Conflicts of interest in health and medical research have been big topics at recent conferences covered by Croakey: at the Oceania Tobacco Free Conference and at the Public Health Association of Australia (PHAA) Population Health Conference.
Leading international public health researcher Prof Lisa Bero was a keynote speaker at both, and this week will co-host in Melbourne a practical workshop for journalists and writers on uncovering and covering conflicts of interest in health.
The issue struck close to home earlier this month at the PHAA’s National Primary Health Care Conference, where Medibank and Aspen Medical were among the sponsors. In the post below, GP Dr Tim Senior raises concerns about the PHAA building such a relationship with Medibank. It’s a very timely discussion given growing concerns that private funds could soon be playing a much greater role in primary care services in Australia. Croakey has invited the PHAA to respond.
Tim Senior writes:
I love the Public Health Association of Australia. Michael Moore, their CEO, launched the collection of my Wonky Health columns. They have been a long-term financial supporter of Croakey. And they are a rational public health voice for using evidence in policy, for thinking about the social causes of poor health, and for making sure all Australians are able to get high quality health care, not just those with big wallets and big voices.
Those elements are crucial at a time when the government is canvassing opinion on private health insurance, while floating policy suggestions such as making smokers pay more for health insurance, and allowing private health insurance to cover general practice visits.
The pressure for these policies will continue to grow, with many in the medical profession, in politics, and even patient groups willing to go down this path at the expense of worsening health.
Fortunately, the Public Health Association of Australia won’t stop speaking out on health for all.
At the recent PHAA National Primary Health Care Conference website, you’re met with the usual cluster of sponsors’ logos, fewer than for many medical conferences. But what’s this? Medibank are one of the four major sponsors. And, perhaps an unrelated fact, they are providing one of the keynote speakers.
I am certain that there is no clause in any contract that specifies what the PHAA can advocate for. Certainly, they’ve only very recently adopted a strongly worded policy on Private Health Insurance. But that’s not how these things work. PHAA and Medibank now have “a relationship.” Will PHAA be a little more gentle because they would like funding for next year’s conference?
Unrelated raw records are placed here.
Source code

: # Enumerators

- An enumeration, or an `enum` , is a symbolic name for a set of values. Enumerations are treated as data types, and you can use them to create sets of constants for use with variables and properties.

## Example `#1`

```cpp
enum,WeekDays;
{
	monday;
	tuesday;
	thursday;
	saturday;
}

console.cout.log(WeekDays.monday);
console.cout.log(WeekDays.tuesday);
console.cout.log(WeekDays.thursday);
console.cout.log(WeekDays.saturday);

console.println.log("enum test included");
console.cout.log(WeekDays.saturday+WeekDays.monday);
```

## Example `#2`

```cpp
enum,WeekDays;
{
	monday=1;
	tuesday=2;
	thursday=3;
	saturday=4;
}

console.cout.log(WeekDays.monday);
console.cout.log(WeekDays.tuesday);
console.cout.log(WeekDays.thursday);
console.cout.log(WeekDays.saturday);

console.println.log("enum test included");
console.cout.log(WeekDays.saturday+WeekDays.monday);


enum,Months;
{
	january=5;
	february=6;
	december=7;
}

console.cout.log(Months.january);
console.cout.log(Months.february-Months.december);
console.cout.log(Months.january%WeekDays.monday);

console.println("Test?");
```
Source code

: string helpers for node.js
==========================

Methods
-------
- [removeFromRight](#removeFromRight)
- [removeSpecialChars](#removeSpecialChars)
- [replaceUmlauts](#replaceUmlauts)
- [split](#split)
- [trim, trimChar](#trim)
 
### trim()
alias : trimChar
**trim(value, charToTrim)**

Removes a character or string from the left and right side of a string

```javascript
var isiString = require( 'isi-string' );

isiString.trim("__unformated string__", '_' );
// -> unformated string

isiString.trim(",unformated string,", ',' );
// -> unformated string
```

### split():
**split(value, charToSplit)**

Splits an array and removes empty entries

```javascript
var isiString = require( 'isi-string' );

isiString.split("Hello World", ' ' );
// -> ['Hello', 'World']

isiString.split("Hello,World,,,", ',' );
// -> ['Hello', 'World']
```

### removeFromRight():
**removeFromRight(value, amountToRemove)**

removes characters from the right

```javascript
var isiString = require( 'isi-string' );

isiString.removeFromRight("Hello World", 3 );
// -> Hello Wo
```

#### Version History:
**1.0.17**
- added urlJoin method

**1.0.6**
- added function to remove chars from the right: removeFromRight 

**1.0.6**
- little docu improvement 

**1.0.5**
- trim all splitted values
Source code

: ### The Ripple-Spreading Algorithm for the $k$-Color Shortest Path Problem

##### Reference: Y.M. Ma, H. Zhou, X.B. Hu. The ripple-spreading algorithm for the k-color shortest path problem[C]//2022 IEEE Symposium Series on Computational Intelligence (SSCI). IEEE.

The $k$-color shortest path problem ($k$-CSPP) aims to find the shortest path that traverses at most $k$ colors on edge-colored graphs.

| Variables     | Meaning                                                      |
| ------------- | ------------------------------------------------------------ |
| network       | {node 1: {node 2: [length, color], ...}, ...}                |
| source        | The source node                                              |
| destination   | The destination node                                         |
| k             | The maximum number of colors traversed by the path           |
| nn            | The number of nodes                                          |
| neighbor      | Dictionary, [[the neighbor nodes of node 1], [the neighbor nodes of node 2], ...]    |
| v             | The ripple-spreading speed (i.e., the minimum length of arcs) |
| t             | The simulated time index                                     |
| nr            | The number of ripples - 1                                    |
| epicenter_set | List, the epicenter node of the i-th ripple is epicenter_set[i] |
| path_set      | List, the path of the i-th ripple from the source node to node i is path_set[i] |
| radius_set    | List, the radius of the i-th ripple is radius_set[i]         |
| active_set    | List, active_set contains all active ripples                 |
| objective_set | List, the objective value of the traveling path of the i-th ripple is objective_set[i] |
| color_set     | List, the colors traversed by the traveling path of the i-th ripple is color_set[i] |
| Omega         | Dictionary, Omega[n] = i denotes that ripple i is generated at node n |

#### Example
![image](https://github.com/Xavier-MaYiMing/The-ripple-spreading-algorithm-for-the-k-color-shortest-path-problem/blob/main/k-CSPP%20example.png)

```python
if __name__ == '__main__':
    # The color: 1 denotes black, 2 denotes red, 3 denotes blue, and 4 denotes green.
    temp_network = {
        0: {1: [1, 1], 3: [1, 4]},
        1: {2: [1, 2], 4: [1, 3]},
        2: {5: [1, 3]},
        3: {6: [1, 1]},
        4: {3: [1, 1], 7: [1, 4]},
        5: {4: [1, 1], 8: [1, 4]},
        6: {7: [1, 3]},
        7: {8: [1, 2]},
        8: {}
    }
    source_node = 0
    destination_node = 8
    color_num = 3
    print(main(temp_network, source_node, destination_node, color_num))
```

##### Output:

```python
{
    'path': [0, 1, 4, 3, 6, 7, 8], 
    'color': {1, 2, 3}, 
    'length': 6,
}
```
For Medibank they get to be associated with “Public Health” – that services they insure or purchase are improving the health of the public. In this context, that means protecting people’s health by offering general practice services and other services in the community. But only to “our members,” rather than those who really need it. But they get the shine of appearing to do public health work, without the actual difficult bit of changing unhealthy societies.
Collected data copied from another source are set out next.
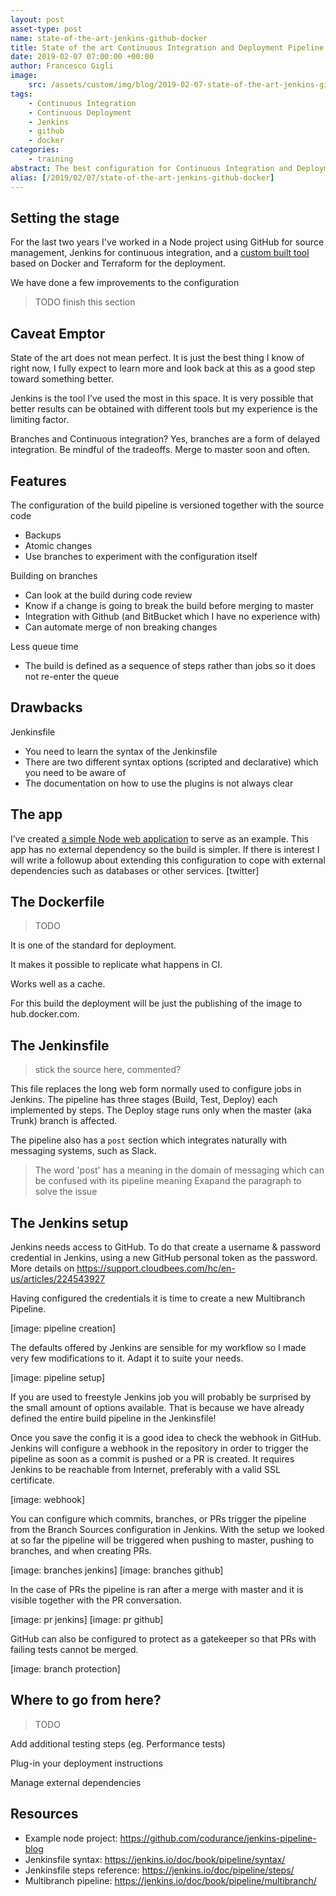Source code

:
 ```yaml
---
layout: post
asset-type: post
name: state-of-the-art-jenkins-github-docker
title: State of the art Continuous Integration and Deployment Pipeline with Jenkins, GitHub, and Docker
date: 2019-02-07 07:00:00 +00:00
author: Francesco Gigli
image:
    src: /assets/custom/img/blog/2019-02-07-state-of-the-art-jenkins-github-docker/jenkins.jpg
tags:
    - Continuous Integration
    - Continuous Deployment
    - Jenkins
    - github
    - docker
categories:
    - training
abstract: The best configuration for Continuous Integration and Deployment that I have seen so far, explained in some details. 
alias: [/2019/02/07/state-of-the-art-jenkins-github-docker]
---
```


## Setting the stage

For the last two years I've worked in a Node project using GitHub for source management, Jenkins for continuous integration, and a [custom built tool](https://mergermarket.github.io/cdflow/) based on Docker and Terraform for the deployment.

We have done a few improvements to the configuration 

> TODO finish this section

## Caveat Emptor

State of the art does not mean perfect. It is just the best thing I know of right now, I fully expect to learn more and look back at this as a good step toward something better.

Jenkins is the tool I’ve used the most in this space. It is very possible that better results can be obtained with different tools but my experience is the limiting factor.

Branches and Continuous integration? Yes, branches are a form of delayed integration. Be mindful of the tradeoffs. Merge to master soon and often.

## Features

The configuration of the build pipeline is versioned together with the source code
* Backups
* Atomic changes
* Use branches to experiment with the configuration itself

Building on branches
* Can look at the build during code review
* Know if a change is going to break the build before merging to master
* Integration with Github (and BitBucket which I have no experience with)
* Can automate merge of non breaking changes

Less queue time
* The build is defined as a sequence of steps rather than jobs so it does not re-enter the queue

## Drawbacks

Jenkinsfile
* You need to learn the syntax of the Jenkinsfile
* There are two different syntax options (scripted and declarative) which you need to be aware of
* The documentation on how to use the plugins is not always clear

## The app

I’ve created [a simple Node web application](https://github.com/codurance/jenkins-pipeline-blog) to serve as an example. This app has no external dependency so the build is simpler. If there is interest I will write a followup about extending this configuration to cope with external dependencies such as databases or other services. [twitter]

## The Dockerfile

> TODO

It is one of the standard for deployment.

It makes it possible to replicate what happens in CI.

Works well as a cache.

For this build the deployment will be just the publishing of the image to hub.docker.com.

## The Jenkinsfile

> stick the source here, commented?

This file replaces the long web form normally used to configure jobs in Jenkins. The pipeline has three stages (Build, Test, Deploy) each implemented by steps. The Deploy stage runs only when the master (aka Trunk) branch is affected.

The pipeline also has a `post` section which integrates naturally with messaging systems, such as Slack.
> The word 'post' has a meaning in the domain of messaging which can be confused with its pipeline meaning
> Exapand the paragraph to solve the issue

## The Jenkins setup

Jenkins needs access to GitHub. To do that create a username & password credential in Jenkins, using a new GitHub personal token as the password. More details on https://support.cloudbees.com/hc/en-us/articles/224543927

Having configured the credentials it is time to create a new Multibranch Pipeline.

[image: pipeline creation]

The defaults offered by Jenkins are sensible for my workflow so I made very few modifications to it. Adapt it to suite your needs.

[image: pipeline setup]

If you are used to freestyle Jenkins job you will probably be surprised by the small amount of options available. That is because we have already defined the entire build pipeline in the Jenkinsfile!

Once you save the config it is a good idea to check the webhook in GitHub. Jenkins will configure a webhook in the repository in order to trigger the pipeline as soon as a commit is pushed or a PR is created. It requires Jenkins to be reachable from Internet, preferably with a valid SSL certificate.

[image: webhook]

You can configure which commits, branches, or PRs trigger the pipeline from the Branch Sources configuration in Jenkins. With the setup we looked at so far the pipeline will be triggered when pushing to master, pushing to branches, and when creating PRs. 

[image: branches jenkins]
[image: branches github]
 
In the case of PRs the pipeline is ran after a merge with master and it is visible together with the PR conversation.

[image: pr jenkins]
[image: pr github]
 
GitHub can also be configured to protect as a gatekeeper so that PRs with failing tests cannot be merged.

[image: branch protection]

## Where to go from here?

> TODO

Add additional testing steps (eg. Performance tests)

Plug-in your deployment instructions

Manage external dependencies

## Resources

* Example node project: https://github.com/codurance/jenkins-pipeline-blog
* Jenkinsfile syntax: https://jenkins.io/doc/book/pipeline/syntax/
* Jenkinsfile steps reference: https://jenkins.io/doc/pipeline/steps/
* Multibranch pipeline: https://jenkins.io/doc/book/pipeline/multibranch/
So the PHAA may have shot themselves in their advocacy foot. I wonder if they may have shot themselves in their conflict of interest foot too.
Next time a health minister’s advisor turns out to be an ex-Big Food company lobbyist, next time a group of dietitians turn out to be sponsored by lots of food companies, including Nestle, or cyclists by Coke, or guidelines committees by numerous drug companies likely to benefit, or whole fake journals purchased by a drug company, what will the PHAA say? Because pointing out these potential conflicts of interest will just be answered by a simple, “It can’t be that bad. You do it too.”
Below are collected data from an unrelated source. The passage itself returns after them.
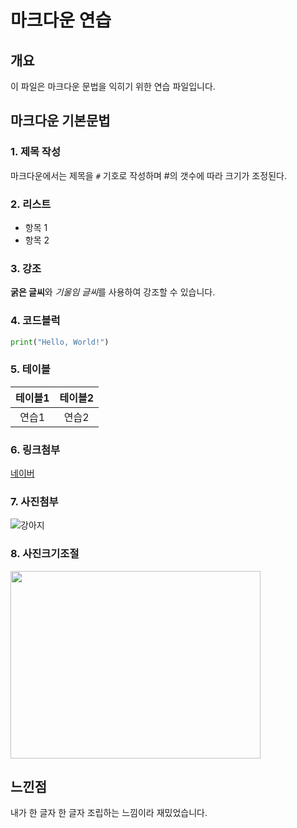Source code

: # 마크다운 연습
 
 ## 개요
 이 파일은 마크다운 문법을 익히기 위한 연습 파일입니다.
 
 ## 마크다운 기본문법
 
 ### 1. 제목 작성
 마크다운에서는 제목을 `#` 기호로 작성하며 #의 갯수에 따라 크기가 조정된다.
 
 ### 2. 리스트
 - 항목 1
 - 항목 2
 
 ### 3. 강조
 **굵은 글씨**와 *기울임 글씨*를 사용하여 강조할 수 있습니다.
 
 ### 4. 코드블럭
 ```python
 print("Hello, World!")
 ```
 ### 5. 테이블
 |테이블1|테이블2|
 |:---:|:---:|
 |연습1|연습2|
 
 ### 6. 링크첨부
 [네이버](https://naver.com)
 
 ### 7. 사진첨부
 ![강아지](https://github.com/user-attachments/assets/319456f8-b155-41b1-99f8-d86e5b3862e3)
 
 ### 8. 사진크기조절
 <img src="https://github.com/user-attachments/assets/76e13389-fe7b-4e6f-a46f-459d6960db29" width="400" height="300"/>
 
 ## 느낀점
 내가 한 글자 한 글자 조립하는 느낌이라 재밌었습니다.
 
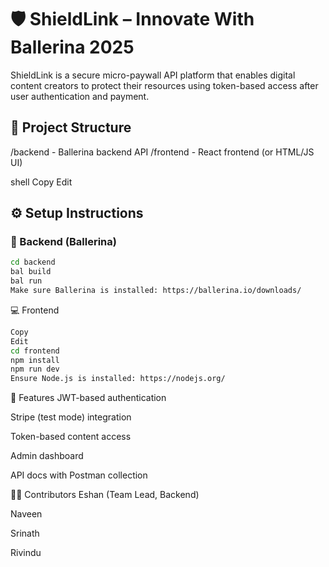 # 🛡️ ShieldLink – Innovate With Ballerina 2025

ShieldLink is a secure micro-paywall API platform that enables digital content creators to protect their resources using token-based access after user authentication and payment.

## 📁 Project Structure
/backend - Ballerina backend API
/frontend - React frontend (or HTML/JS UI)

shell
Copy
Edit

## ⚙️ Setup Instructions

### 🔧 Backend (Ballerina)
```bash
cd backend
bal build
bal run
Make sure Ballerina is installed: https://ballerina.io/downloads/
```
💻 Frontend
```bash
Copy
Edit
cd frontend
npm install
npm run dev
Ensure Node.js is installed: https://nodejs.org/
```
🔐 Features
JWT-based authentication

Stripe (test mode) integration

Token-based content access

Admin dashboard

API docs with Postman collection

🧑‍💻 Contributors
Eshan (Team Lead, Backend)

Naveen

Srinath

Rivindu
The medical profession is very gradually edging away from sponsorship. We’ve seen the damage tobacco companies did in strategic sponsorship to delay tobacco control. We see exactly the same thing with fossil fuel companies and climate change. Drug companies allow marketing to dictate the reporting (or not) of their drug trials, and pass off marketing sessions as “education.”
There’s plenty of evidence that, in general, influence through sponsorship of corporations is subtle and pervasive, changing the terms of the debate in their favour. For the PHAA to achieve their goals of health equity – which I hope they do – Medibank would have to treat the least profitable section of society with the most complex needs, who can’t afford to be members. In a battle between the profits of a health insurance company and the funding for a conference, I know who my money would be on to win.
Perhaps I’m naïve. Perhaps I’m asking for too much purity. Perhaps there is no way to fund knowledge sharing and dissemination anymore without corporate sponsorship. But perhaps the consequences are that only individuals get to speak out for those without. Perhaps all organisations are corporates now.